L’uomo aprì il frigorifero, ma all’interno con c’erano più i prosciutti, il latte e i formaggi, ma un tribunale. Marianna e Martina furono portate davanti ad un giudice, un vecchio con una barba lunga, lunga fino ai piedi.
“Questo è il saggio Marco”
“Martina, bambina mia, dimmi sei stata tu a causare lo starnuto, oppure è lui che è arrivato da sé anche se tu non volevi starnutire?”
“E’ stato lui! Io volevo solo vedere quali dolci stava preparando la mia mamma, ma non ho toccato niente!”
Allora Marco invitò lo starnuto a presentarsi in tribunale. Arrivò vestito di pelliccia con un berretto di lana e le scarpe nuove. Aveva le guance rosse come quelle di un bambino. Confessò davanti al giudice: “Era giunta la mia ora, e per questo sono andato da Martina da solo, perché era arrivata l’ora di starnutire”.
Sentite questa parole Martina smise di piangere: si sentiva così in colpa e dispiaciuta per quello che era successo e per aver deluso la sua mamma”.
Marianna capì di aver sbagliato, Martina non le aveva disobbedito e non l’aveva fatto apposta a spargere la farina per la cucina. Era stato un incidente.
“Scusa piccola, ti ho sgridato senza nemmeno chiederti cosa era successo”.

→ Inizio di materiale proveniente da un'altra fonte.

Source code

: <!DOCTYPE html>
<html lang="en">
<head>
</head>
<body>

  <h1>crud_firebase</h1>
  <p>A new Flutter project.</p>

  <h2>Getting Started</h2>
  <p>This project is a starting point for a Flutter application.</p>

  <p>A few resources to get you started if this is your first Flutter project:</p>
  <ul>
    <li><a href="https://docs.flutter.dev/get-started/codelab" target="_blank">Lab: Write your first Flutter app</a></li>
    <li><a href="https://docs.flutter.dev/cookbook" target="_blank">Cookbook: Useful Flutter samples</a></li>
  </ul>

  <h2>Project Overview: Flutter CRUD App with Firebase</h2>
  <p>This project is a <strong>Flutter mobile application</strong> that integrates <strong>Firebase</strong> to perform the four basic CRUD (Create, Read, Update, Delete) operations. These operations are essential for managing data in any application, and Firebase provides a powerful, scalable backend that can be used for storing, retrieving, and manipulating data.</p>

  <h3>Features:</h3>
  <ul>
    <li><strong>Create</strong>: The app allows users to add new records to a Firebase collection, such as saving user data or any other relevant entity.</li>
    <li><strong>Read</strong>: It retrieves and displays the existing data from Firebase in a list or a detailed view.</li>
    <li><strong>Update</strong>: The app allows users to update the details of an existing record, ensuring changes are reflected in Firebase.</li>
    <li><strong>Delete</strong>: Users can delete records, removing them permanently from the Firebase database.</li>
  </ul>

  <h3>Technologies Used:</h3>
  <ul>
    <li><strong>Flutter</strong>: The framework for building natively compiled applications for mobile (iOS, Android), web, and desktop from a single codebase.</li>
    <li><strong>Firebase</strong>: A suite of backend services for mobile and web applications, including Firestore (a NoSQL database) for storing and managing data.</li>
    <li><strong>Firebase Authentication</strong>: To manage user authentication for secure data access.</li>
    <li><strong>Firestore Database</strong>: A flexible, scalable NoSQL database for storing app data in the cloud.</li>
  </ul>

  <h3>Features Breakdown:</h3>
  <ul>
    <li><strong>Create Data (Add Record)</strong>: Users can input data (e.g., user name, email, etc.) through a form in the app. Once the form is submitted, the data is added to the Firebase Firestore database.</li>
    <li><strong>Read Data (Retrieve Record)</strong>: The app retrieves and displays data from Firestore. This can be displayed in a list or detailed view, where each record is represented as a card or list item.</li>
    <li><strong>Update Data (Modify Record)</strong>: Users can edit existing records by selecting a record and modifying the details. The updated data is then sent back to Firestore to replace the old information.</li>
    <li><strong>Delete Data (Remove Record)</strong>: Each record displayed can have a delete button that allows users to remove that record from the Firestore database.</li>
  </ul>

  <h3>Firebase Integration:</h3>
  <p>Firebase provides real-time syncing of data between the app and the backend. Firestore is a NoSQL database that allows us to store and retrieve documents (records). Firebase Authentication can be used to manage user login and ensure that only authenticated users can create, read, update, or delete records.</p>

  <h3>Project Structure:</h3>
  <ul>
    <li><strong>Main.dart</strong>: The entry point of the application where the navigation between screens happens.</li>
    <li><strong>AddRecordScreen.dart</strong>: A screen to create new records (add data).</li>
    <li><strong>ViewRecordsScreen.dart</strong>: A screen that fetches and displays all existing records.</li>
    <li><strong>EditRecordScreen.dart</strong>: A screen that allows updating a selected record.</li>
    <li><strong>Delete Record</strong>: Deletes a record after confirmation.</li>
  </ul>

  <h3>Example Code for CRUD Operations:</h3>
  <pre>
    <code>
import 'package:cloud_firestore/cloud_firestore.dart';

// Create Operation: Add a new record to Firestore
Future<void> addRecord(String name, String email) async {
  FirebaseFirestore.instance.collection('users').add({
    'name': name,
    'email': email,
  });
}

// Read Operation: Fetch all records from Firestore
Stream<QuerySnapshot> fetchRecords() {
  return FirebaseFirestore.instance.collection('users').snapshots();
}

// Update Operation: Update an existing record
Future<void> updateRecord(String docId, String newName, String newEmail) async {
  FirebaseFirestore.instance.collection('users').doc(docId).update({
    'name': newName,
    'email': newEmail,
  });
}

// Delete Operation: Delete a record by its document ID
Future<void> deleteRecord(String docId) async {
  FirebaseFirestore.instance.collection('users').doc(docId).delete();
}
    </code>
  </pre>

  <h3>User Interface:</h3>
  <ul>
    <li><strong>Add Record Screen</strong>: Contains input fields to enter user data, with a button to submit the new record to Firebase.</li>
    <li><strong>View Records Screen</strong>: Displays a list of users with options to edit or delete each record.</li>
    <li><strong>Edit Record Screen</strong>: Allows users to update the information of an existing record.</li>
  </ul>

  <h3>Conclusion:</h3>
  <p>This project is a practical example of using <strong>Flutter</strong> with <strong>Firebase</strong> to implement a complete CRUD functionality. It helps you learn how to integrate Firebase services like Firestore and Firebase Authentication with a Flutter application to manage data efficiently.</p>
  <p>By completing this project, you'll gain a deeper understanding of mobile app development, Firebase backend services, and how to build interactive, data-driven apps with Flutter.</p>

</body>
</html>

Le due si abbracciarono felici e il giudice Marco consegnò a Martina un grande sacco. Dentro c’erano giocattoli di ogni tipo.
“Venite è ora di andare”. Disse l’uomo alto e nero come la notte, con due occhi azzurri grandi e buoni.
Le due si ritrovarono di colpo nella cucina di casa e insieme si misero a preparare una torta. Era l’ora della merenda!